Die Menschen im Heimatort Jesu haben offensichtlich keinen Sinn für das, was ihnen in und durch Jesus aufgehen könnte. Sie sind nicht bereit, ihm wirklich zu begegnen. Sie haben ihn einsortiert und eingeordnet in die Schubladen ihres Denkens und Lebens. Wir haben es eben im Evangelium gehört. Es ist eine innere Abwehrhaltung der Menschen aus Nazareth, die eine wirkliche Begegnung mit Jesus verhindert. Damit allerdings wird auch eine Begegnung mit dem erschwert, was Jesus und damit Gott für die Menschen will. Dennoch bleibe ich an einem Satz des Evangeliums hängen, den wir uns näher betrachten müssen. Da sagt der Evangelist, dass Jesus keine Machttat tun konnte – also kein Wunder wirken konnte (vgl. Mk 6,5). Bedeutet das denn, dass keine Machttat Gottes, also kein Wunder geschehen kann, wenn nicht geglaubt wird? Gott ist doch – so haben wir es gelernt – allmächtig. Er kann doch tun, was er will. Nun, die Botschaft des Evangeliums und der gesamten Hl. Schriften sagen uns auch, dass sich Gott sich in seinem guten Willen und in seiner Zuwendung und Liebe zum Menschen an eben diese Liebe als Grundprinzip seines Handelns gebunden hat. Er wartet in seiner Liebe auf die Antwort des Menschen. Er wirkt also nicht ohne den Menschen. Und das heißt: Der liebende Gott wartet auf die Liebe des Menschen. Gott will dem Menschen auf Augenhöhe begegnen und ihn so hineinholen in die Liebe, die er selbst ist. Man kann es auch so sagen: Wer liebt, lässt sich überraschen von der Liebe Gottes. Das alles umschreibt die grundlegende Lebenshaltung eines Menschen, der Gott sucht und sich ihm öffnet. All das geht den Menschen in Nazareth, denen Jesus die Nähe Gottes verkünden will, ab. Die Konsequenz: Sie erfahren nichts von Gott und seiner Zuwendung, seiner Gnade.

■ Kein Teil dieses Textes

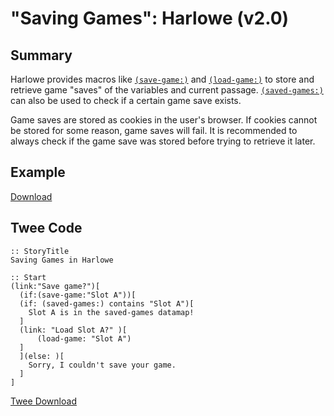 # "Saving Games": Harlowe (v2.0)

## Summary

Harlowe provides macros like [`(save-game:)`](https://twine2.neocities.org/#macro_save-game) and [`(load-game:)`](https://twine2.neocities.org/#macro_load-game) to store and retrieve game "saves" of the variables and current passage. [`(saved-games:)`](https://twine2.neocities.org/#macro_saved-games) can also be used to check if a certain game save exists.

Game saves are stored as cookies in the user's browser. If cookies cannot be stored for some reason, game saves will fail. It is recommended to always check if the game save was stored before trying to retrieve it later.

## Example

[Download](harlowe_savinggames_example.html)

## Twee Code

```twee
:: StoryTitle
Saving Games in Harlowe

:: Start
(link:"Save game?")[
  (if:(save-game:"Slot A"))[
  (if: (saved-games:) contains "Slot A")[
    Slot A is in the saved-games datamap!
  ]
  (link: "Load Slot A?" )[
      (load-game: "Slot A")
  ]
  ](else: )[
    Sorry, I couldn't save your game.
  ]
]
```

[Twee Download](harlowe_savinggames_twee.txt)
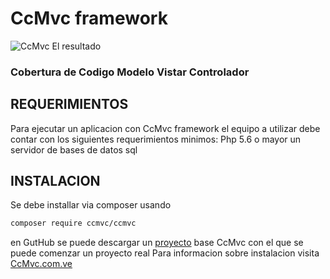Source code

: # CcMvc framework 


![CcMvc](http://ccmvc.com.ve/src/images/CcMvc2.png "CcMvc")
El resultado

### Cobertura de Codigo Modelo Vistar Controlador 


## REQUERIMIENTOS

Para ejecutar un aplicacion con CcMvc framework el equipo a utilizar debe contar con los siguientes requerimientos minimos:
Php 5.6 o mayor
un servidor de bases de datos sql


## INSTALACION 
Se debe installar via composer usando 
```sh
composer require ccmvc/ccmvc
```

en GutHub se puede descargar un [proyecto](https://github.com/ever23/CcMvcBasicProject "proyecto") base CcMvc con el que se puede comenzar un proyecto real 
Para informacion sobre instalacion visita [CcMvc.com.ve](http://ccmvc.com.ve/documentacion "CcMvc")
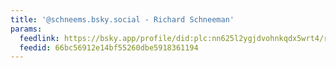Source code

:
 ```yaml
---
title: '@schneems.bsky.social - Richard Schneeman'
params:
  feedlink: https://bsky.app/profile/did:plc:nn625l2ygjdvohnkqdx5wrt4/rss
  feedid: 66bc56912e14bf55260dbe5918361194
---
```

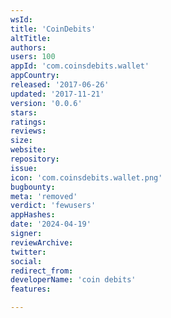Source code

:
 ```yaml
---
wsId: 
title: 'CoinDebits'
altTitle: 
authors: 
users: 100
appId: 'com.coinsdebits.wallet'
appCountry: 
released: '2017-06-26'
updated: '2017-11-21'
version: '0.0.6'
stars: 
ratings: 
reviews: 
size: 
website: 
repository: 
issue: 
icon: 'com.coinsdebits.wallet.png'
bugbounty: 
meta: 'removed'
verdict: 'fewusers'
appHashes: 
date: '2024-04-19'
signer: 
reviewArchive: 
twitter: 
social: 
redirect_from: 
developerName: 'coin debits'
features: 

---
```


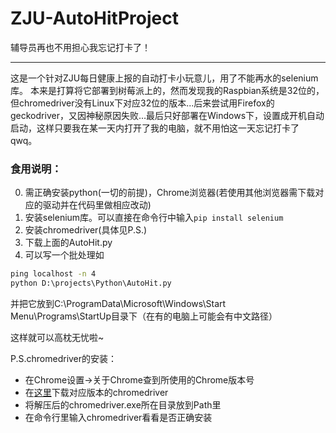 # ZJU-AutoHitProject
辅导员再也不用担心我忘记打卡了！

-----------------
这是一个针对ZJU每日健康上报的自动打卡小玩意儿，用了不能再水的selenium库。
本来是打算将它部署到树莓派上的，然而发现我的Raspbian系统是32位的，但chromedriver没有Linux下对应32位的版本...后来尝试用Firefox的geckodriver，又因神秘原因失败...最后只好部署在Windows下，设置成开机自动启动，这样只要我在某一天内打开了我的电脑，就不用怕这一天忘记打卡了qwq。

### 食用说明：
0. 需正确安装python(一切的前提)，Chrome浏览器(若使用其他浏览器需下载对应的驱动并在代码里做相应改动)
1. 安装selenium库。可以直接在命令行中输入`pip install selenium`
2. 安装chromedriver(具体见P.S.)
3. 下载上面的AutoHit.py
4. 可以写一个批处理如
```bat
ping localhost -n 4
python D:\projects\Python\AutoHit.py
```
并把它放到C:\ProgramData\Microsoft\Windows\Start Menu\Programs\StartUp目录下（在有的电脑上可能会有中文路径）

这样就可以高枕无忧啦~

P.S.chromedriver的安装：
  - 在Chrome设置->关于Chrome查到所使用的Chrome版本号
  - 在[这里](http://npm.taobao.org/mirrors/chromedriver/)下载对应版本的chromedriver
  - 将解压后的chromedriver.exe所在目录放到Path里
  - 在命令行里输入chromedriver看看是否正确安装
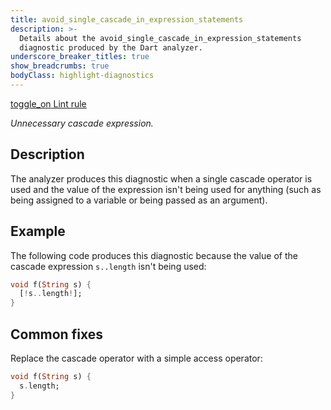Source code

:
 ```yaml
---
title: avoid_single_cascade_in_expression_statements
description: >-
  Details about the avoid_single_cascade_in_expression_statements
  diagnostic produced by the Dart analyzer.
underscore_breaker_titles: true
show_breadcrumbs: true
bodyClass: highlight-diagnostics
---
```


<div class="tags">
  <a class="tag-label"
      href="/tools/linter-rules/avoid_single_cascade_in_expression_statements"
      title="Learn about the lint rule that enables this diagnostic."
      aria-label="Learn about the lint rule that enables this diagnostic."
      target="_blank">
    <span class="material-symbols" aria-hidden="true">toggle_on</span>
    <span>Lint rule</span>
  </a>
</div>

_Unnecessary cascade expression._

## Description

The analyzer produces this diagnostic when a single cascade operator is
used and the value of the expression isn't being used for anything (such
as being assigned to a variable or being passed as an argument).

## Example

The following code produces this diagnostic because the value of the
cascade expression `s..length` isn't being used:

```dart
void f(String s) {
  [!s..length!];
}
```

## Common fixes

Replace the cascade operator with a simple access operator:

```dart
void f(String s) {
  s.length;
}
```

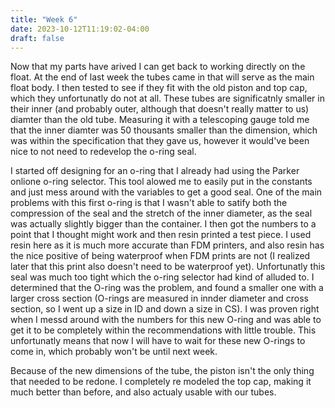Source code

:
```yaml
---
title: "Week 6"
date: 2023-10-12T11:19:02-04:00
draft: false
---
```


Now that my parts have arived I can get back to working directly on the float. At the end of last week the tubes came in that will serve as the main float body. I then tested to see if they fit with the old piston and top cap, which they unfortunatly do not at all. These tubes are significatnly smaller in their inner (and probably outer, although that doesn't really matter to us) diamter than the old tube. Measuring it with a telescoping gauge told me that the inner diamter was 50 thousants smaller than the dimension, which was within the specification that they gave us, however it would've been nice to not need to redevelop the o-ring seal. 

I started off designing for an o-ring that I already had using the Parker onlione o-ring selector. This tool alowed me to easily put in the constants and just mess around with the variables to get a good seal. One of the main problems with this first o-ring is that I wasn't able to satify both the compression of the seal and the stretch of the inner diameter, as the seal was actually slightly bigger than the container. I then got the numbers to a point that I thought might work and then resin printed a test piece. I used resin here as it is much more accurate than FDM printers, and also resin has the nice positive of being waterproof when FDM prints are not (I realized later that this print also doesn't need to be waterproof yet). Unfortunatly this seal was much too tight which the o-ring selector had kind of alluded to. I determined that the O-ring was the problem, and found a smaller one with a larger cross section (O-rings are measured in innder diameter and cross section, so I went up a size in ID and down a size in CS). I was proven right when I messd around with the numbers for this new O-ring and was able to get it to be completely within the recommendations with little trouble. This unfortunatly means that now I will have to wait for these new O-rings to come in, which probably won't be until next week. 

Because of the new dimensions of the tube, the piston isn't the only thing that needed to be redone. I completely re modeled the top cap, making it much better than before, and also actualy usable with our tubes. 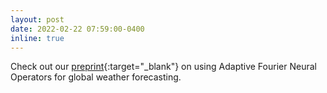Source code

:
 ```yaml
---
layout: post
date: 2022-02-22 07:59:00-0400
inline: true
---
```


Check out our [preprint](https://arxiv.org/abs/2202.11214){:target="\_blank"} on using Adaptive Fourier Neural Operators for global weather forecasting.
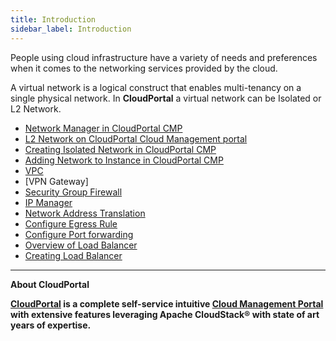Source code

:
 ```yaml
---
title: Introduction
sidebar_label: Introduction
---
```


People using cloud infrastructure have a variety of needs and preferences when it comes to the networking services provided by the cloud. 

A virtual network is a logical construct that enables multi-tenancy on a single physical network. In **CloudPortal**
a virtual network can be Isolated or L2 Network.

 - [Network Manager in CloudPortal CMP](./basic-network#network-manager-in-CloudPortal-cmp)
 - [L2 Network on CloudPortal Cloud Management portal](./basic-network#l2-network-on-CloudPortal-cloud-management-portal)
 - [Creating Isolated Network in CloudPortal CMP](./basic-network#creating-isolated-network-in-CloudPortal-cmp)
 - [Adding Network to Instance in CloudPortal CMP](./basic-network#adding-network-to-instance-in-CloudPortal-cmp)
 - [VPC](./basic-network#vpc-virtual-private-cloud-in-CloudPortal-cmp)
 - [VPN Gateway]
 - [Security Group Firewall](./basic-network#adding-security-groups-in-CloudPortal-cmp)
 - [IP Manager](/basic-network#ip-manager-overview-on-CloudPortal-cmp)
 - [Network Address Translation](/basic-network#what-is-mean-by-network-address-translation)
 - [Configure Egress Rule](./basic-network#creating-egress-rule-on-CloudPortal-cmp)
 - [Configure Port forwarding](./basic-network#configure-port-forwarding)
 - [Overview of Load Balancer](./basic-network#overview-of-load-balancer-in-CloudPortal-cloud-management-portal)
 - [Creating Load Balancer](./basic-network#add-a-load-balancer-to-an-instance-in-CloudPortal-cloud-management-portal)

 -----------------------------------------------------


**About CloudPortal**

**[CloudPortal](https://www.youtube.com/watch?v=nyV8oE3dfXs) is a complete self-service intuitive [Cloud Management Portal](https://www.CloudPortal.com/) with extensive features leveraging Apache CloudStack® with state of art years of expertise.**
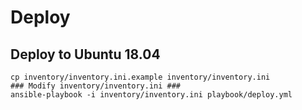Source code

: # Deploy

## Deploy to Ubuntu 18.04
```shell
cp inventory/inventory.ini.example inventory/inventory.ini
### Modify inventory/inventory.ini ###
ansible-playbook -i inventory/inventory.ini playbook/deploy.yml
```
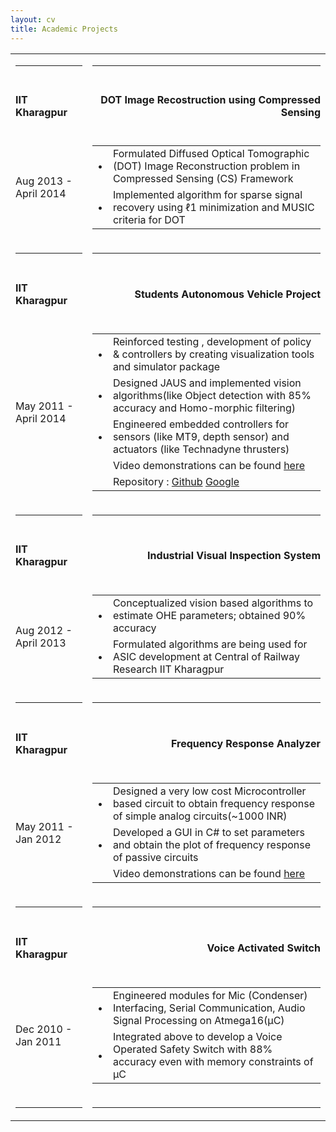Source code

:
 ```yaml
---
layout: cv
title: Academic Projects
---
```

<table class="education">
  <tbody>
    <!------>
    <tr>
      <td><hr></td>
      <td><hr></td>
    </tr>
    <tr>
      <td class="left"><b><h4> IIT Kharagpur</h4></b></td>
      <td class="right" style="text-align:right"><b><h4>DOT Image Recostruction using Compressed Sensing</h4></b></td>
    </tr>
    <tr>
      <td class="left">Aug 2013 - April 2014</td>
      <td class="right">
        <table class="project">
          <tbody>
            <tr>
              <td class="bullet">•</td>
              <td class="left">Formulated Diffused Optical Tomographic (DOT) Image Reconstruction problem in Compressed Sensing (CS) Framework </td>
            </tr>
            <tr>
              <td class="bullet">•</td>
              <td class="left">Implemented algorithm for sparse signal recovery using ℓ1 minimization and MUSIC criteria for DOT</td>
            </tr>
          </tbody>
        </table>
      </td>
    </tr>
    <tr class="hr">
      <td><hr></td>
      <td><hr></td>
    </tr>
    <!------>
    <tr>
      <td class="left"><b><h4> IIT Kharagpur</h4></b></td>
      <td class="right" style="text-align:right"><b><h4>Students Autonomous Vehicle Project</h4></b></td>
    </tr>
    <tr>
      <td class="left">May 2011 - April 2014</td>
      <td class="right">
        <table class="project">
          <tbody>
            <tr>
              <td class="bullet">•</td>
              <td class="left">Reinforced testing , development of policy & controllers by creating visualization tools and simulator package</td>
            </tr>
            <tr>
              <td class="bullet">•</td>
              <td class="left">Designed JAUS and implemented vision algorithms(like Object detection with 85% accuracy and Homo-morphic filtering)</td>
            </tr>
            <tr>
              <td class="bullet">•</td>
              <td class="left">Engineered embedded controllers for sensors (like MT9, depth sensor) and actuators (like Technadyne thrusters)</td>
            </tr>
            <tr>
              <td></td>
              <td class="left">Video demonstrations can be found <a href="https://www.youtube.com/channel/UC116yuJQkNqRkwPWtenyYsA" target="_blank">here</a></td>
            </tr>
            <tr>
              <td></td>
              <td class="left">Repository : <a href="https://github.com/iit-kgp-auv-team/kraken_3.0" target="_blank">Github</a> <a href="https://code.google.com/p/ikat-auv-packages/" target="_blank">Google</a></td>
            </tr>
          </tbody>
        </table> 
      </td>
    </tr>
    <tr>
      <td><hr></td>
      <td><hr></td>
    </tr>
    <!------>
    <tr>
      <td class="left"><b><h4> IIT Kharagpur</h4></b></td>
      <td class="right" style="text-align:right"><b><h4>Industrial Visual Inspection System</h4></b></td>
    </tr>
    <tr>
      <td class="left">Aug 2012 - April 2013</td>
      <td class="right">
        <table class="project">
          <tbody>
            <tr>
              <td class="bullet">•</td>
              <td class="left">Conceptualized vision based algorithms to estimate OHE parameters; obtained 90% accuracy</td>
            </tr>
            <tr>
              <td class="bullet">•</td>
              <td class="left">Formulated algorithms are being used for ASIC development at Central of Railway Research IIT Kharagpur</td>
            </tr>
          </tbody>
        </table>
      </td>
    </tr>
    <tr>
      <td><hr></td>
      <td><hr></td>
    </tr>
    <!------>
    <tr>
      <td class="left"><b><h4> IIT Kharagpur</h4></b></td>
      <td class="right" style="text-align:right"><b><h4>Frequency Response Analyzer</h4></b></td>
    </tr>
    <tr>
      <td class="left">May 2011 - Jan 2012</td>
      <td class="right">
        <table class="project">
          <tbody>
            <tr>
              <td class="bullet">•</td>
              <td class="left">Designed a very low cost Microcontroller based circuit to obtain frequency response of simple analog circuits(~1000 INR)</td>
            </tr>
            <tr>
              <td class="bullet">•</td>
              <td class="left">Developed a GUI in C# to set parameters and obtain the plot of  frequency response of passive circuits</td>
            </tr>
            <tr>
              <td></td>
              <td class="left">Video demonstrations can be found <a href="http://www.youtube.com/watch?v=mc56_zETVGA&feature=player_detailpage" target="_blank">here</a></td>
            </tr>
          </tbody>
        </table>
      </td>
    </tr>
    <tr>
      <td><hr></td>
      <td><hr></td>
    </tr>
    <!------>
    <tr>
      <td class="left"><b><h4> IIT Kharagpur</h4></b></td>
      <td class="right" style="text-align:right"><b><h4>Voice Activated Switch</h4></b></td>
    </tr>
    <tr>
      <td class="left">Dec 2010 - Jan 2011</td>
      <td class="right">
        <table class="project">
          <tbody>
            <tr>
              <td class="bullet">•</td>
              <td class="left">Engineered modules for Mic (Condenser) Interfacing, Serial Communication, Audio Signal Processing on Atmega16(µC)</td>
            </tr>
            <tr>
              <td class="bullet">•</td>
              <td class="left">Integrated above to develop a Voice Operated Safety Switch with 88% accuracy even with memory constraints of  µC</td>
            </tr>
          </tbody>
        </table>
      </td>
    </tr>
    <tr>
      <td><hr></td>
      <td><hr></td>
    </tr>
  </tbody>
 </table>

Wir Heutigen können nicht wie die Menschen damals in der Heimat Jesu ihm direkt begegnen. Aber da ist sein Wort in der Botschaft der heiligen Schriften. In ihnen ist Gottes Wort, ist er selbst, ist Gott, ist seine Gnade. Also sind wir doch nahe dran.
Wer sich für Gottes Wort und damit für ihn selbst öffnet und ihn und seine Liebe erwartet, für den ändert sich die Welt, für den oder die geschieht das Wunderbare in jedem Augenblick. Als eine besondere Zeugin unserer Tage sei dafür, neben sicher vielen anderen, Madeleine Delbrel, die französische Mystikerin der Straße und des Alltags genannt (1904-1964). Als Sozialarbeiterin in den Armenvierteln am Stadtrand von Paris hat sie mit gleichgesinnten Frauen aus dieser Haltung ihr Leben gestaltet. So schreibt sie in Notizen, die in einem Buch mit dem Titel „Wir Nachbarn der Kommunisten“ (übertr. u. hersg. Von Hans Urs von Balthasar, Freiburg 1975) gesammelt sind, einmal: „Jede Handlung, die von uns gefordert wird, lässt uns Gott in Fülle empfangen und ihn in Fülle weitergeben in einer großen Freiheit des Geistes." Und weiter: „Dann wird das Leben ein Fest, und zwar mitten im Alltag“. Mit wachsamer Aufmerksamkeit spürt Madeleine gerade die alltäglichsten Dinge auf, die ein „gewaltiges Ereignis" sein können, in dem „uns das Paradies geschenkt wird, das wir - wie von selbst - weiterverschenken ..." - wenn wir es nur in der liebenden Beziehung zu Gott tun. „Egal, was wir zu tun haben: ob wir einen Besen oder eine Füllfeder halten, ob wir reden oder stumm sind, etwas flicken oder einen Vortrag halten, einen Kranken pflegen oder am Schreibtisch arbeiten. ... All das ist nur die äußere Schale einer herrlichen inneren Wirklichkeit, der Begegnung der Seele mit Gott in jeder neuen Minute, wo sie an Gnade zunimmt und immer schöner wird für ihren Gott" (ebd. S.53).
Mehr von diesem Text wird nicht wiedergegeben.